It becomes about all I have accomplished and all I have done and the impact I have had. That is not like a death moment for your brand or your podcast. It's not the end of it.
But it's a ding in the relationship you're building because it no longer becomes about you talking with someone, be it whether that someone is a one or a group depending on sort of how you position yourself in your show. But when you make it all about you and what you've accomplished, I don't have anything to say. Congratulations, I guess.
And generally speaking, in my experience, your listeners, your community, your audience, your prospective clients, they're excited because this tool really does build a relationship. I am always a little surprised when somebody reaches out. I got one not too long ago from a podcast episode and they were somebody who's been listening to the podcast since the beginning.

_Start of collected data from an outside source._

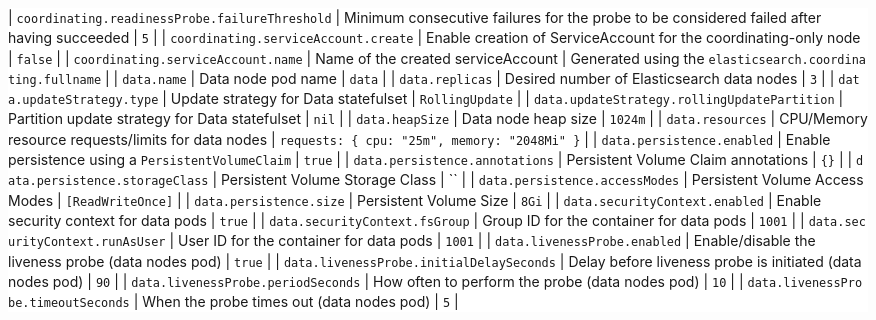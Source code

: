 | `coordinating.readinessProbe.failureThreshold`    | Minimum consecutive failures for the probe to be considered failed after having succeeded                                                                 | `5`                                                          |
| `coordinating.serviceAccount.create`              | Enable creation of ServiceAccount for the coordinating-only node                                                                                          | `false`                                                      |
| `coordinating.serviceAccount.name`                | Name of the created serviceAccount                                                                                                                        | Generated using the `elasticsearch.coordinating.fullname`    |
| `data.name`                                       | Data node pod name                                                                                                                                        | `data`                                                       |
| `data.replicas`                                   | Desired number of Elasticsearch data nodes                                                                                                                | `3`                                                          |
| `data.updateStrategy.type`                        | Update strategy for Data statefulset                                                                                                                      | `RollingUpdate`                                              |
| `data.updateStrategy.rollingUpdatePartition`      | Partition update strategy for Data statefulset                                                                                                            | `nil`                                                        |
| `data.heapSize`                                   | Data node heap size                                                                                                                                       | `1024m`                                                      |
| `data.resources`                                  | CPU/Memory resource requests/limits for data nodes                                                                                                        | `requests: { cpu: "25m", memory: "2048Mi" }`                 |
| `data.persistence.enabled`                        | Enable persistence using a `PersistentVolumeClaim`                                                                                                        | `true`                                                       |
| `data.persistence.annotations`                    | Persistent Volume Claim annotations                                                                                                                       | `{}`                                                         |
| `data.persistence.storageClass`                   | Persistent Volume Storage Class                                                                                                                           | ``                                                           |
| `data.persistence.accessModes`                    | Persistent Volume Access Modes                                                                                                                            | `[ReadWriteOnce]`                                            |
| `data.persistence.size`                           | Persistent Volume Size                                                                                                                                    | `8Gi`                                                        |
| `data.securityContext.enabled`                    | Enable security context for data pods                                                                                                                     | `true`                                                       |
| `data.securityContext.fsGroup`                    | Group ID for the container for data pods                                                                                                                  | `1001`                                                       |
| `data.securityContext.runAsUser`                  | User ID for the container for data pods                                                                                                                   | `1001`                                                       |
| `data.livenessProbe.enabled`                      | Enable/disable the liveness probe (data nodes pod)                                                                                                        | `true`                                                       |
| `data.livenessProbe.initialDelaySeconds`          | Delay before liveness probe is initiated (data nodes pod)                                                                                                 | `90`                                                         |
| `data.livenessProbe.periodSeconds`                | How often to perform the probe (data nodes pod)                                                                                                           | `10`                                                         |
| `data.livenessProbe.timeoutSeconds`               | When the probe times out (data nodes pod)                                                                                                                 | `5`                                                          |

Like the actual beginning when I was doing social media management and selling services on that side of things. And we're talking 2013 and we go way back kind of episodes. And they sent me the loveliest email.
And one of the things they said that stuck out, and I saved this in my love folder, which is a place I keep all of the emails that people send me that say lovely things for days when I think I can do nothing and I'm dumb. It's helpful to have this folder. I suggest everyone have one.
But they sent me this lovely note. And one of the things they said to me was how proud they were of me. This is not somebody I talk to a lot.
It's somebody who I have a businessy relationship with. They send emails. I send emails.
I've sent some referrals their way. They've sent referrals my way. We've not been friends for years.
I don't know particularly a ton about their personal life, nor do they know a ton about mine. But it was so lovely to hear. And it was interesting because in the email they said, I hope this isn't weird, but I wanted you to know how proud I am of you.
It wasn't weird at all. It was, again, it was lovely. But what was interesting is it brought up to me all of the things I consume, be it shows or, you know, to put it in sort of like more mainstream traditional terms.
I think about it a lot. I'm a sports fan. I like baseball.
And there are guys, I'm a Dodger fan, there are guys in our minor league system that when they get called up, I'm like, I'm so happy they're here. Because I've been watching these guys since they got drafted in some cases, right? There's guys on our team right now. Andy Pa has a great example of this, not to get crazy baseball girl, but I've been watching him for a long time grow and develop in this organization.
And now in this team, he's bouncing back from a season where he didn't perform the way he wanted to. And I'm so incredibly proud of this man I have never met, nor will I ever meet. But I'm proud of him because we have developed a relationship because we have a common goal, the Dodgers three-peating, right? And so they've been on board with your show for a while, they want to celebrate with you.
But you've got to make it about celebrating together and not just celebrating you. All right. The second thing I see that is a big mistake is we'll see a re-release here.
And I want to say, I love re-releases. I think we repurposing the show, especially for these landmark episodes, can be a really great way to make it about the content and the listener. And if you have guests, the guests that have been on the show, we have done these kinds of episodes for a ton of clients where for their 100, 150th, 200th, we did, we featured clips of past shows.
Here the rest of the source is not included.